Wednesday, January 15, 2020
Toyota Is Building The City OF The Future In Japan To Test It’s New Products
Autonomous cars, service robots, smartphones, mood detectors, robotic surgeries, and what not but wait, Toyota has something bigger in the show tonight, an entire city of the future, named ‘Woven City’. An area of 175-acre has been allocated for the site at the base of Mt. Fuji in Japan for the said project. Toyota calls out all researchers, scientists and tech enthusiasts to use this platform for experimentation and testing their projects.
Sounds amazing, doesn’t it? An entire area with nothing being manually operated but robots as service providers, robotic teachers, autonomous food makers, traffic being controlled by sensors, self-driving cars or maybe customized helicopters. Popping your dream bubble, for now, this is what has been proposed by the company.
“Imagine a fully controlled site that will allow researchers, engineers, and scientists to freely test technologies,” says Akio Toyota, president of the automaker. “This will be a truly unique opportunity to create an entire community or city from the ground up.”
So, it is just a dream project? Well, Toyota hasn’t announced the date of completion or any cost analysis. But, prior experience shows that the firm has come up with each of their words. Getting a deeper insight into the plan, three sectors have been assigned for research for domains including high and low-speed autonomous vehicles or personal mobility. Breaking more of the suspense, people from diverse technological backgrounds would be practically living in the Woven city at the beginning.

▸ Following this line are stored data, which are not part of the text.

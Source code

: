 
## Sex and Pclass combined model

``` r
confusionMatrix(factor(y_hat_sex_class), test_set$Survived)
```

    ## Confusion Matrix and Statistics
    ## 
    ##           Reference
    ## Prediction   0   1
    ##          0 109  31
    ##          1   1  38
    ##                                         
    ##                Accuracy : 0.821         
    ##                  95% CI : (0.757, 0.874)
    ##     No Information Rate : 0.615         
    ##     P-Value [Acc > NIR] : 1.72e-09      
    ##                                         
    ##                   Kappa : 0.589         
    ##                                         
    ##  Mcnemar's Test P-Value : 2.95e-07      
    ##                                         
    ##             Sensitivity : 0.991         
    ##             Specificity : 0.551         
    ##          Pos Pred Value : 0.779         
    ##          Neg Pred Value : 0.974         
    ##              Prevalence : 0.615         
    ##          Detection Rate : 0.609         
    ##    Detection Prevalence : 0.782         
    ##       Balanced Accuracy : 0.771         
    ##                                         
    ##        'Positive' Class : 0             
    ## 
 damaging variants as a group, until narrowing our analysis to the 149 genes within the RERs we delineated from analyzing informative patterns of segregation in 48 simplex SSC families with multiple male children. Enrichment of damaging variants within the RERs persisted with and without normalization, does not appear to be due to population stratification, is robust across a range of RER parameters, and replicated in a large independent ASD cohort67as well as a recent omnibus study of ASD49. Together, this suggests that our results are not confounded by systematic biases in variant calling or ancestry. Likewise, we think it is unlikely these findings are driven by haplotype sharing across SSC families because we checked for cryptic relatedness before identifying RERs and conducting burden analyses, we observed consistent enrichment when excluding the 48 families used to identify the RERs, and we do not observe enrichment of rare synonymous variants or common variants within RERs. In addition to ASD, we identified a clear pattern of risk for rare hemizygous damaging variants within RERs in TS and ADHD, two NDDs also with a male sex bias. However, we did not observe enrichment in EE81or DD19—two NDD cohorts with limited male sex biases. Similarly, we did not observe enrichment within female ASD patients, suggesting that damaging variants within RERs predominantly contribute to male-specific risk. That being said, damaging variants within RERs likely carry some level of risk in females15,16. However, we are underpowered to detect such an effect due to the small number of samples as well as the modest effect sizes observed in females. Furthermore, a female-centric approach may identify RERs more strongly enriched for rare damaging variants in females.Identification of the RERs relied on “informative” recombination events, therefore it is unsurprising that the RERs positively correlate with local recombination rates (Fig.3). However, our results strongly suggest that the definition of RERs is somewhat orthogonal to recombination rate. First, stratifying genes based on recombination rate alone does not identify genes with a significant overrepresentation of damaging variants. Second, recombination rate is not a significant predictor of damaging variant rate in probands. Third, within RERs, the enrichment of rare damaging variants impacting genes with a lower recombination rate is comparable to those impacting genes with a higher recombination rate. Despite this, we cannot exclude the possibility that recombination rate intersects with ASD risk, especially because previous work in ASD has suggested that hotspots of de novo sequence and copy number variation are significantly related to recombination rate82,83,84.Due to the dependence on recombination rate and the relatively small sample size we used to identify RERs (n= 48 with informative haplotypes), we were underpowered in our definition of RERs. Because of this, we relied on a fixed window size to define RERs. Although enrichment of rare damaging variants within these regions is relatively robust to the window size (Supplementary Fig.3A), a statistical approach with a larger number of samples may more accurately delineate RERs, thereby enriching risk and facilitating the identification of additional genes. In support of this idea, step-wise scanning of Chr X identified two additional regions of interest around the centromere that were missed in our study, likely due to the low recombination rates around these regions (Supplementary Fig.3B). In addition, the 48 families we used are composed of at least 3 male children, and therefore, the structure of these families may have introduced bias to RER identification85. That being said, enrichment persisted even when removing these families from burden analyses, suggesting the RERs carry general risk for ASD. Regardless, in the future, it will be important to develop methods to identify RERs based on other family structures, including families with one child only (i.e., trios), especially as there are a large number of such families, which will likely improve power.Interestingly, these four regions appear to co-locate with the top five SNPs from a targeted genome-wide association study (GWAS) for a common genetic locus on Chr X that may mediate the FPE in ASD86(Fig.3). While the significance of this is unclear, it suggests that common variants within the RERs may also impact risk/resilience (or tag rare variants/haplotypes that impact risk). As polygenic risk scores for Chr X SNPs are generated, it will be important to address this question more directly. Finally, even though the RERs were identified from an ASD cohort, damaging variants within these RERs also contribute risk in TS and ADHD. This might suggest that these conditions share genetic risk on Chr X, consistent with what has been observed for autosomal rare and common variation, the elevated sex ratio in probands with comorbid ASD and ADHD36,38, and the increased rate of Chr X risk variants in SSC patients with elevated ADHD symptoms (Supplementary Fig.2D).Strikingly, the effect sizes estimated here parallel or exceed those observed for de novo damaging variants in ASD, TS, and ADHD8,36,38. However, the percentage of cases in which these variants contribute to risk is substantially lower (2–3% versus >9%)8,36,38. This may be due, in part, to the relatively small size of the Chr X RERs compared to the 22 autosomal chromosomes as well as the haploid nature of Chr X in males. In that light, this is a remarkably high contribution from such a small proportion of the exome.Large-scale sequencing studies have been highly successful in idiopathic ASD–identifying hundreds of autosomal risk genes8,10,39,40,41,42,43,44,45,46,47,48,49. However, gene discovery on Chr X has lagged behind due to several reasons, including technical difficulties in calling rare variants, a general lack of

You must be thinking now about the sustainability of the artificially intelligent life. Would it be eco-friendly? What about carbon emissions? Noise pollution maybe? Oh, definitely, it will deplete the ozone layer, and many such questions crowd the human mind. But, Toyota vouches it to be fully sustainable. The majority of the material for infrastructure would be wood, hence, reducing carbon usage, next to no emissions from vehicles and the power generation reliance would be on solar and hydrogen fuel cells.
“I truly believe this is a project that can benefit everyone. Not just Toyota,” Toyota said.
Talking about the credit owners for this project. One of the acknowledgment goes to a Danish architect Bjarke Ingels, whose firm has many renowned projects in its plate, including Google’s new headquarters.
So, the construction of the living laboratory is due to begin next year. In parallel to the construction of an entire city’s infrastructure, batch production of fully autonomous cars and AI robots to assist employees living there needs to be done.
Overall, the ideal proposal has left many fingers crossed, whether or not we all would be able to witness the spectacular sight within our lives!